[About this exercise]: Copy exactly the lines of the data below that run from the line holding "We can also try" through the line holding "However, the compiler", both ends included.

[Supplied records]:
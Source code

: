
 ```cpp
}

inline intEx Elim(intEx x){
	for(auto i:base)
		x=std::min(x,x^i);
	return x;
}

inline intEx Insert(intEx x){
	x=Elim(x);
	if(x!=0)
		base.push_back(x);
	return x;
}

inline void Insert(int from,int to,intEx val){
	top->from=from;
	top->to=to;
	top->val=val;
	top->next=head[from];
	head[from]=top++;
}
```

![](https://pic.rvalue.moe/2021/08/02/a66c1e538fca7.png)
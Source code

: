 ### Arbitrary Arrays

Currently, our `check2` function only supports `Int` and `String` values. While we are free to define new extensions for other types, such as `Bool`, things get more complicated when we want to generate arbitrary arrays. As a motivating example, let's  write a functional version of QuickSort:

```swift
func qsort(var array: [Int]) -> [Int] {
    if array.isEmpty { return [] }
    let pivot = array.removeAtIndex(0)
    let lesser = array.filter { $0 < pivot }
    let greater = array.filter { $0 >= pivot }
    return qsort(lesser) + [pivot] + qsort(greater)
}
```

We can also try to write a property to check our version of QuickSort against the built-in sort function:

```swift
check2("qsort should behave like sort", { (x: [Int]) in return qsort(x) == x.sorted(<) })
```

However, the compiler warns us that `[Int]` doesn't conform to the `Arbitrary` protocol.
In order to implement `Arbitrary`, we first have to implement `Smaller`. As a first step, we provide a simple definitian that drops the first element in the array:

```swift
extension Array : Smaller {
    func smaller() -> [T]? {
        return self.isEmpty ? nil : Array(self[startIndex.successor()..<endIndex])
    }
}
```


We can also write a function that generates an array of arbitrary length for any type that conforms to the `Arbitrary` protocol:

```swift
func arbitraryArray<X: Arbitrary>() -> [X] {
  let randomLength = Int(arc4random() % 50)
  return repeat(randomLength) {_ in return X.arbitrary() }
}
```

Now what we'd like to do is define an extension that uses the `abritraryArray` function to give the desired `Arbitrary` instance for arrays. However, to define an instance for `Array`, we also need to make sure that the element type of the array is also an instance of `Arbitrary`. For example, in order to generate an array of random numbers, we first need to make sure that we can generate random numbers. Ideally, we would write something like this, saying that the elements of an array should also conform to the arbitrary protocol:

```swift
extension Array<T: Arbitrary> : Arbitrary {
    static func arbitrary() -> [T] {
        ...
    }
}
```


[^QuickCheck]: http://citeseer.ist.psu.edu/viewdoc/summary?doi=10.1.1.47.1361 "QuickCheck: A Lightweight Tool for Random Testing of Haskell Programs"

[Solution]:
We can also try to write a property to check our version of QuickSort against the built-in sort function:

```swift
check2("qsort should behave like sort", { (x: [Int]) in return qsort(x) == x.sorted(<) })
```

However, the compiler warns us that `[Int]` doesn't conform to the `Arbitrary` protocol.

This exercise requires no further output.